OSTP Direktörü Kelvin Droegemeier, “Bu önemli rapor, ABD araştırma kuruluşunun bütünlüğünü ve güvenliğini güçlendirmek için sağlam, koordineli bir yaklaşıma duyulan ihtiyacın altını çiziyor” dedi. “Vurgulanan bu ihtiyaç tam olarak Beyaz Saray Bilim ve Teknoloji Politikası Ofisi’nin JCORE girişimimizi başlatmasının ve bizim de onu yola çıkarmamızın nedenidir.”
“Araştırma girişimimizin bütünlüğü, şeffaflık, açıklık ve liyakate dayalı rekabetin temel ilkelerine ve değerlerine dayanmaktadır. Amerika Birleşik Devletleri’ndeki ilkeli uluslararası işbirliği ve yabancı bilimsel yetenek, ABD araştırma kuruluşunun başarısı için kritik öneme sahiptir. Aynı zamanda, araştırma camiasını yabancı hükümet etkisi tehdidinden korumalıyız. Araştırmamızı güvende tutmak için sıkı çalışmaya devam ederken, bu karmaşık sorunları birlikte ele almak ve yenilikçi çözümlere ulaşmak için araştırma topluluğundaki herkesle koordinasyon, toplantı ve ortaklığa devam etmeyi dört gözle bekliyoruz.”

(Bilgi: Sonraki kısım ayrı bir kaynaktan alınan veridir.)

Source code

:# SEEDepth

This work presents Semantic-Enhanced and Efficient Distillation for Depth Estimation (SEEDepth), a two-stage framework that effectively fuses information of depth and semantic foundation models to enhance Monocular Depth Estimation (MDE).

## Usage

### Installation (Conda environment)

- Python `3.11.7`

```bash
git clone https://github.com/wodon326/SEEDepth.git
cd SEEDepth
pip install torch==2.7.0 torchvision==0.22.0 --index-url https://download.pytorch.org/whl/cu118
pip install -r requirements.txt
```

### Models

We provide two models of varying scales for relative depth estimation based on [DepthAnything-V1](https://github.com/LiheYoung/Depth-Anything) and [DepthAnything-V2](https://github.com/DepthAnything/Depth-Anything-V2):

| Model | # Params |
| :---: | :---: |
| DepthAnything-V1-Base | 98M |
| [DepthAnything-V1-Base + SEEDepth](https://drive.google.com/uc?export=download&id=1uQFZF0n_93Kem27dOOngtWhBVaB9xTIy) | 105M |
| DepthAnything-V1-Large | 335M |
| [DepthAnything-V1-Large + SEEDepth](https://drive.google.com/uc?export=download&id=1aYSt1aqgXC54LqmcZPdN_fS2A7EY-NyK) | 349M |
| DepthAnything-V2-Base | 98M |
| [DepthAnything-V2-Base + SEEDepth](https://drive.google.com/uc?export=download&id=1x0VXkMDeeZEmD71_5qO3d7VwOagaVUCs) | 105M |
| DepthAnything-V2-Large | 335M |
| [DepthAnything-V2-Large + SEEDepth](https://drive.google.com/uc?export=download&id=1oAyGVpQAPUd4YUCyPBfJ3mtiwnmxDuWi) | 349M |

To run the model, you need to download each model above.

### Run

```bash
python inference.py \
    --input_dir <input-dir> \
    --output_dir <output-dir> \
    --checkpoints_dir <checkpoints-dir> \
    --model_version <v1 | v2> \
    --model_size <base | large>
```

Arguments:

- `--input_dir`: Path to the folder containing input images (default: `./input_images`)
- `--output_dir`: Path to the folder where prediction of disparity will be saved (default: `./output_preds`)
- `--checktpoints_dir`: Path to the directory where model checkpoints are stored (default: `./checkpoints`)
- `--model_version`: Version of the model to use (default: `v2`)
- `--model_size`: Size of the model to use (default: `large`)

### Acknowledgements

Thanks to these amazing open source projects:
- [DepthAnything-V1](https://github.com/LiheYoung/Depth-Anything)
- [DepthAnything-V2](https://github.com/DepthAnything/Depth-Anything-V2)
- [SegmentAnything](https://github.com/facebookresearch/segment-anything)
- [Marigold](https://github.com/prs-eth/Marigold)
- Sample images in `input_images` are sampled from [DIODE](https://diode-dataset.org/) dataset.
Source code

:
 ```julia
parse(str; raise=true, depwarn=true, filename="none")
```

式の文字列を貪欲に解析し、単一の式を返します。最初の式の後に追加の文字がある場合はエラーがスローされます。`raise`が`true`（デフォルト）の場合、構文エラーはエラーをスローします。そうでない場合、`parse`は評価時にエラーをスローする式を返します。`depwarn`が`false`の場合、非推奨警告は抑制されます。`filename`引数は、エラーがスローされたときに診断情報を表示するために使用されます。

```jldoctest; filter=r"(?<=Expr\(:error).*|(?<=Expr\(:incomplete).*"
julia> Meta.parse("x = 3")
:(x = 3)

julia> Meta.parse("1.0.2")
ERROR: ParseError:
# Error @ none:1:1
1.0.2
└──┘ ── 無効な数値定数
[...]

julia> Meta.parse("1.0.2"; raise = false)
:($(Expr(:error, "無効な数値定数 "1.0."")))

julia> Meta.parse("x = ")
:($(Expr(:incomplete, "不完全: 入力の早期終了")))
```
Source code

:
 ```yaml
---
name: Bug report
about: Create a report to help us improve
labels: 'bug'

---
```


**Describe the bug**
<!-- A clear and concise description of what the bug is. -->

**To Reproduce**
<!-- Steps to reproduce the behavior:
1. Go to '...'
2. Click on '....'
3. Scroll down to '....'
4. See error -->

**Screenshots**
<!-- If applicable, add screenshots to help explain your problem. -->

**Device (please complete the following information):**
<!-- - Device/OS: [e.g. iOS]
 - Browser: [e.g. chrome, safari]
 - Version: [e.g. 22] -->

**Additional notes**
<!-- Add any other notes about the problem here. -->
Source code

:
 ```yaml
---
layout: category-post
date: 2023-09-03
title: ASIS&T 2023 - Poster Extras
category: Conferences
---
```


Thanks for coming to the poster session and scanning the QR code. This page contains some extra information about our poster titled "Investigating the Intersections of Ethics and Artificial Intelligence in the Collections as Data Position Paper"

ABD ajansları onlarca yıldır temel araştırmalarda (NSF tarafından desteklenen çalışmaların çoğunu oluşturan bilim ve mühendislikte temel keşifler) açıklık, şeffaflık ve karşılıklı uluslararası işbirliğini teşvik etmek için çalıştı.
Ancak bugün küçük bir hükümet grubu, bu değerleri desteklemeden küresel araştırma ekosisteminden yararlanmaya çalışıyor. Taktikleri, yararlanıcıların uluslararası araştırma işbirliğinin gelişmesine izin veren ilkeleri atlatan aldatıcı uygulamalara veya diğer davranışlara başvurmasını gerektirebilecek koşullarla yabancı yetenek işe alma programlarının kullanılmasını içerir.

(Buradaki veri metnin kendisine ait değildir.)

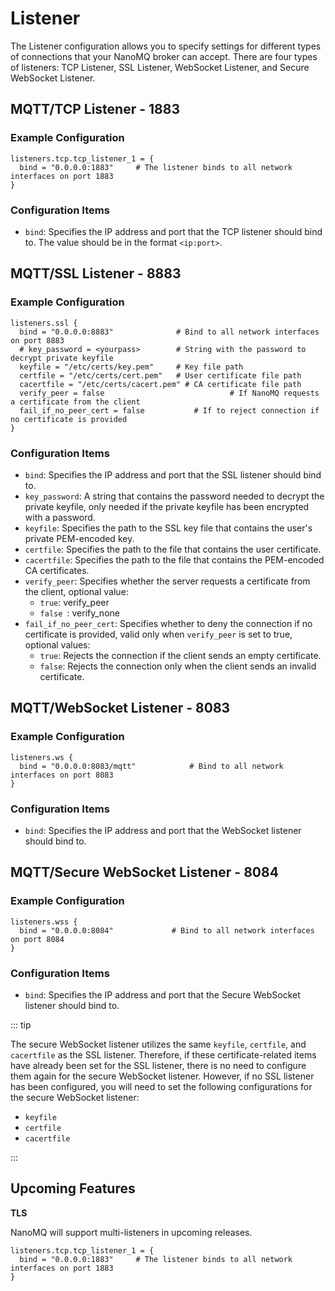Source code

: # Listener 

The Listener configuration allows you to specify settings for different types of connections that your NanoMQ broker can accept. There are four types of listeners: TCP Listener, SSL Listener, WebSocket Listener, and Secure WebSocket Listener.

## MQTT/TCP Listener - 1883

### **Example Configuration**

```hcl
listeners.tcp.tcp_listener_1 = {
  bind = "0.0.0.0:1883"     # The listener binds to all network interfaces on port 1883
}
```

### **Configuration Items**

- `bind`: Specifies the IP address and port that the TCP listener should bind to. The value should be in the format `<ip:port>`.

## MQTT/SSL Listener - 8883

### **Example Configuration**

```hcl
listeners.ssl {
  bind = "0.0.0.0:8883"              # Bind to all network interfaces on port 8883
  # key_password = <yourpass>        # String with the password to decrypt private keyfile
  keyfile = "/etc/certs/key.pem"     # Key file path
  certfile = "/etc/certs/cert.pem"   # User certificate file path
  cacertfile = "/etc/certs/cacert.pem" # CA certificate file path
  verify_peer = false					  		 # If NanoMQ requests a certificate from the client 	
  fail_if_no_peer_cert = false			 # If to reject connection if no certificate is provided
}
```

### **Configuration Items**

- `bind`: Specifies the IP address and port that the SSL listener should bind to.
- `key_password`: A string that contains the password needed to decrypt the private keyfile, only needed if the private keyfile has been encrypted with a password. 
- `keyfile`: Specifies the path to the SSL key file that contains the user's private PEM-encoded key.
- `certfile`: Specifies the path to the file that contains the user certificate.
- `cacertfile`: Specifies the path to the file that contains the PEM-encoded CA certificates.
- `verify_peer`: Specifies whether the server requests a certificate from the client, optional value: 
  - `true`: verify_peer
  - `false `: verify_none
- `fail_if_no_peer_cert`: Specifies whether to deny the connection if no certificate is provided, valid only when `verify_peer` is set to true, optional values: 
  - `true`: Rejects the connection if the client sends an empty certificate.
  - `false`: Rejects the connection only when the client sends an invalid certificate.

## MQTT/WebSocket Listener - 8083

### **Example Configuration**

```hcl
listeners.ws {
  bind = "0.0.0.0:8083/mqtt"			# Bind to all network interfaces on port 8083
}
```

### **Configuration Items**

- `bind`: Specifies the IP address and port that the WebSocket listener should bind to.

## MQTT/Secure WebSocket Listener - 8084

### **Example Configuration**

```hcl
listeners.wss {
  bind = "0.0.0.0:8084"           	# Bind to all network interfaces on port 8084
}
```

### **Configuration Items**

- `bind`: Specifies the IP address and port that the Secure WebSocket listener should bind to.

::: tip

The secure WebSocket listener utilizes the same `keyfile`, `certfile`, and `cacertfile` as the SSL listener. Therefore, if these certificate-related items have already been set for the SSL listener, there is no need to configure them again for the secure WebSocket listener. However, if no SSL listener has been configured, you will need to set the following configurations for the secure WebSocket listener:

- `keyfile`
- `certfile`
- `cacertfile`

:::

## Upcoming Features

**TLS**

NanoMQ will support multi-listeners in upcoming releases. 

```hcl
listeners.tcp.tcp_listener_1 = {
  bind = "0.0.0.0:1883"     # The listener binds to all network interfaces on port 1883
}
```

<!--@jaylin can we add multiple listeners, if yes, it's good if we could give some examples.-->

Araştırmayı destekleyen NSF ve diğer federal kurumlar, sorunu özetlemek için çalıştı. Bağımsız JASON araştırması, tehdidin kapsamını ve ölçeğini doğrulamaktadır. JASON çalışmasından dört ana tema ortaya çıktı:
- ABD’deki yabancı bilimsel yeteneğin değeri ve ihtiyacı
- Temel araştırmalara erişime yeni kısıtlamalar getirmenin önemli olumsuz etkileri.

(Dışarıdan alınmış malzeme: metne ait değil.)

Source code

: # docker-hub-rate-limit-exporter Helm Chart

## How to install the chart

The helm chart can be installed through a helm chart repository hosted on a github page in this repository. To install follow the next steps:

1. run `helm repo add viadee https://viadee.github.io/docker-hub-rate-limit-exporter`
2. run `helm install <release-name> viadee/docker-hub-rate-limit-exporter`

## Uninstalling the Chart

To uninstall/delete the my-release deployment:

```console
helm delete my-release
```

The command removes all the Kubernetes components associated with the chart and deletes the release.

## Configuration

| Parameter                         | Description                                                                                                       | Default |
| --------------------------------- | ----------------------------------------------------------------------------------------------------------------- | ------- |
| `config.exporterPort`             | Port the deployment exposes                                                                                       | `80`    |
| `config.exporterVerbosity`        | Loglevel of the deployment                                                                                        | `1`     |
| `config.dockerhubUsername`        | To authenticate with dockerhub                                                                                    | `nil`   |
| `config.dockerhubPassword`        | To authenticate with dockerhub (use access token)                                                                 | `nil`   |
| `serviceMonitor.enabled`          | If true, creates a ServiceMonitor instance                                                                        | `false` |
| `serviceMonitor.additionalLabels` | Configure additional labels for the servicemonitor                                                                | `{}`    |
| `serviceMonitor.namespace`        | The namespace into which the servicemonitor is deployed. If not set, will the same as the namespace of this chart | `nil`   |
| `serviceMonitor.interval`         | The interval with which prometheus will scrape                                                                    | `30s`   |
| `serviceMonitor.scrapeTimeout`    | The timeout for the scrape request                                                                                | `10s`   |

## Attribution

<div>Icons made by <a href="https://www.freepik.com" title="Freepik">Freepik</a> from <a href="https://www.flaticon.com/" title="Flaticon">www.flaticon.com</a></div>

- Taahhütlerin ve potansiyel çıkar çatışmalarının ifşasını içerecek şekilde araştırma bütünlüğü kavramımızı genişletme ihtiyacı
- Açıklığı korurken ve STEM yeteneği için küresel pazarda başarılı bir şekilde rekabet ederken ABD’nin temel araştırmalardaki çıkarlarını en iyi şekilde nasıl koruyacağınız konusunda akademi ve ABD devlet kurumları arasında ortak bir anlayışa duyulan ihtiyaç.
Akademi ve devlet kurumları arasındaki anlayış farkını kapatmak, raporun bir başka bulgusunu ele almayı gerektirir: akademik liderlik ile fakülteler ve devlet kurumlarının ABD temel araştırmasındaki yabancı etkinin kapsamı, olası riskler ve bunlardan kaynaklanabilecek sorunlar hakkında farklı anlayışlara sahip olduğu. soruna cevap verme çabaları.
Rapor, şimdiye kadar tespit edilen yabancı kaynaklı sorunların araştırma bütünlüğü çerçevesinde ele alınabileceği sonucuna varıyor.
Raporda, “ABD’nin araştırma bütünlüğü standartlarına ve açık bilim geleneğine tüm paydaşlar tarafından yeniden canlandırılmış bir bağlılığın, dünyanın en iyi yeteneklerini çekerek ve elde tutarak ABD’nin bilim, mühendislik ve teknolojideki üstünlüğünü sürdürmesini bekliyoruz” diyor.